Since that time, Springfield Armory has continued to make M1A rifles and a slew of variants. They’ve also gotten very serious about the personal defense market, starting with a mid-1980s move into the 1911 pistol space. By 1989, they’d become proficient enough at building handguns that they won the prestigious FBI SWAT and HRT contracts. From that point, the company catapulted into the civilian self-defense market, starting with the 2001 birth of the XD family revolution.
With a couple of decades of emphasis on building defensive guns for everyday citizens, one thing was still missing: entry into the crowded AR-15 market. Now that gap in the product line is filled. The SAINT is Springfield Armory’s foray into the defensive carbine world. While it’s perfectly at home on competition or plinking ranges, it’s designed for those who want a serious defensive tool. Before release, I spent a couple of days in the desert outside of Las Vegas running a pair of SAINTs through their paces. Here’s what I learned about the SAINT.
By now, you’ve probably seen the advertising and social media campaigns about the SAINT launch. The messaging is laser focused on defense and aimed at those who view their protection as a personal responsibility. Along those lines, the SAINT carbine is configured to do exactly that. You won’t find race gun tweaks designed to shave a fraction of a second off a competitive stage time. You find a rock solid rifle that has carefully chosen features designed to make it easy to use well under stress.
Starting with the furniture, because that’s the “user interface” between the shooter and the rifle, you’ll see Bravo Company gear on the SAINT — lots of it.
The buttstock is a black (for now anyway) BCM Gunfighter model. This stock is pure function. The comb is wide and well rounded, which facilitates a solid cheek weld pretty much wherever you prefer to anchor your head, close to the receiver or farther back toward the butt pad. In fact, the whole stock is well rounded to prevent snags on clothing or gear.

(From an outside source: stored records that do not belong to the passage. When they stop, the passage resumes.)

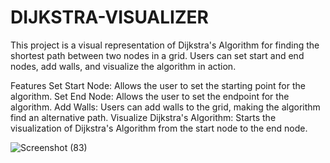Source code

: # DIJKSTRA-VISUALIZER
This project is a visual representation of Dijkstra's Algorithm for finding the shortest path between two nodes in a grid. Users can set start and end nodes, add walls, and visualize the algorithm in action.

Features
Set Start Node: Allows the user to set the starting point for the algorithm.
Set End Node: Allows the user to set the endpoint for the algorithm.
Add Walls: Users can add walls to the grid, making the algorithm find an alternative path.
Visualize Dijkstra's Algorithm: Starts the visualization of Dijkstra's Algorithm from the start node to the end node.


![Screenshot (83)](https://github.com/user-attachments/assets/bc925567-4188-4ddb-8f84-ba0fcb17906c)
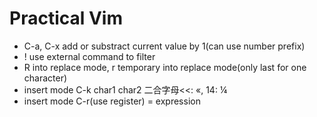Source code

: # Practical Vim

* C-a, C-x add or substract current value by 1(can use number prefix)
* ! use external command to filter
* R into replace mode, r temporary into replace mode(only last for one character)
* insert mode C-k char1 char2 二合字母<<: «, 14: ¼
* insert mode C-r(use register) = expression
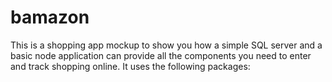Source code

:# bamazon

This is a shopping app mockup to show you how a simple SQL server and a basic node application can provide all the components you need to enter and track shopping online. It uses the following packages: 
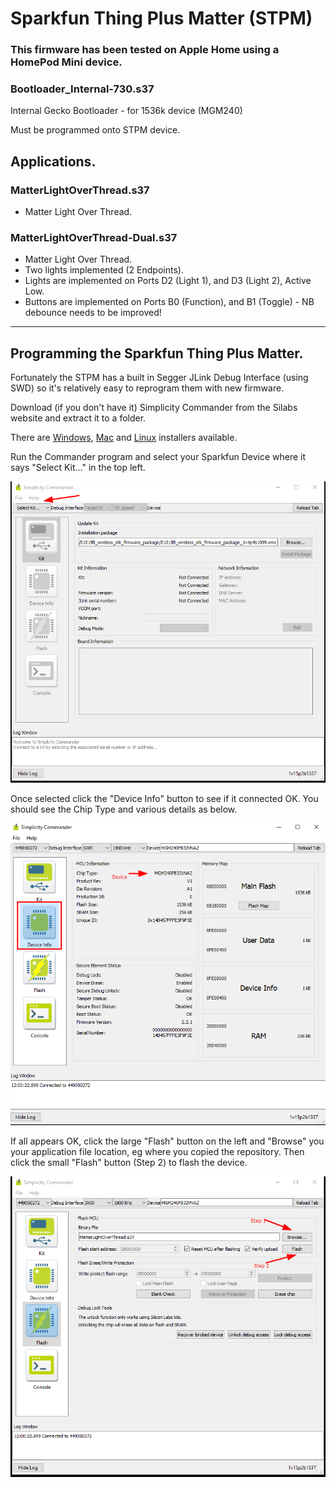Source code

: # Sparkfun Thing Plus Matter (STPM)

### This firmware has been tested on Apple Home using a HomePod Mini device.

### Bootloader_Internal-730.s37

Internal Gecko Bootloader - for 1536k device (MGM240)

Must be programmed onto STPM device.

## Applications.

### MatterLightOverThread.s37

- Matter Light Over Thread.

### MatterLightOverThread-Dual.s37

- Matter Light Over Thread.
- Two lights implemented (2 Endpoints).
- Lights are implemented on Ports D2 (Light 1), and D3 (Light 2), Active Low.
- Buttons are implemented on Ports B0 (Function), and B1 (Toggle) - NB debounce needs to be improved!

---

## Programming the Sparkfun Thing Plus Matter.

Fortunately the STPM has a built in Segger JLink Debug Interface (using SWD) so it's relatively easy to reprogram them with new firmware.

Download (if you don't have it) Simplicity Commander from the Silabs website and extract it to a folder.

There are [Windows](https://www.silabs.com/documents/public/software/SimplicityCommander-Windows.zip), [Mac](https://www.silabs.com/documents/public/software/SimplicityCommander-Mac.zip) and [Linux](https://www.silabs.com/documents/public/software/SimplicityCommander-Linux.zip) installers available.

Run the Commander program and select your Sparkfun Device where it says "Select Kit..." in the top left.

![Select Kit](../Images/SelectKit.png)

Once selected click the "Device Info" button to see if it connected OK. You should see the Chip Type and various details as below.

![Device Info](../Images/DeviceInfoSTPM.png)

If all appears OK, click the large "Flash" button on the left and "Browse" you your application file location, eg where you copied the repository. Then click the small "Flash" button (Step 2) to flash the device.

![Flash](../Images/FlashDevice.png)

On the back is a rubber recoil pad. Granted, an AR-15 doesn’t need much if any cushion against recoil, so this really serves as a non-slip surface. Both the top and bottom edges are well contoured to help prevent the rubber from catching on clothing or gear as you raise the rifle into firing position. From an “administrative” standpoint, the rubber pad also prevents your rifle from falling down when you lean it against a table or bench. The butt stock is also sling ready. You’ll see a single socket on both sides for insertion of a QD (quick detach) sling swivel. There is also a horizontal slot through which you can loop a sling strap. Or, you can adopt the lower profile approach and insert the sling through one side and rely on a buckle on the opposite end to hold it in place. I configured a Blue Force Gear Vickers sling that way and liked how the strap stayed out of my way. While we’re talking about sling configurations on the SAINT, you’ll also see a VBOST (Vehicle Borne Operations Sling Tab) tab on the bottom. This notch allows you to coil up your sling and hold it in place with a bungee or rubber band, thereby keeping it from flopping around and getting caught on stuff while in tight quarters. All the buttstock features are nice, but what stands out is the rock solid fit with the receiver extension tube. The stock is a six-position adjustable, but once you lock it in place, there’s no shake or rattle — none.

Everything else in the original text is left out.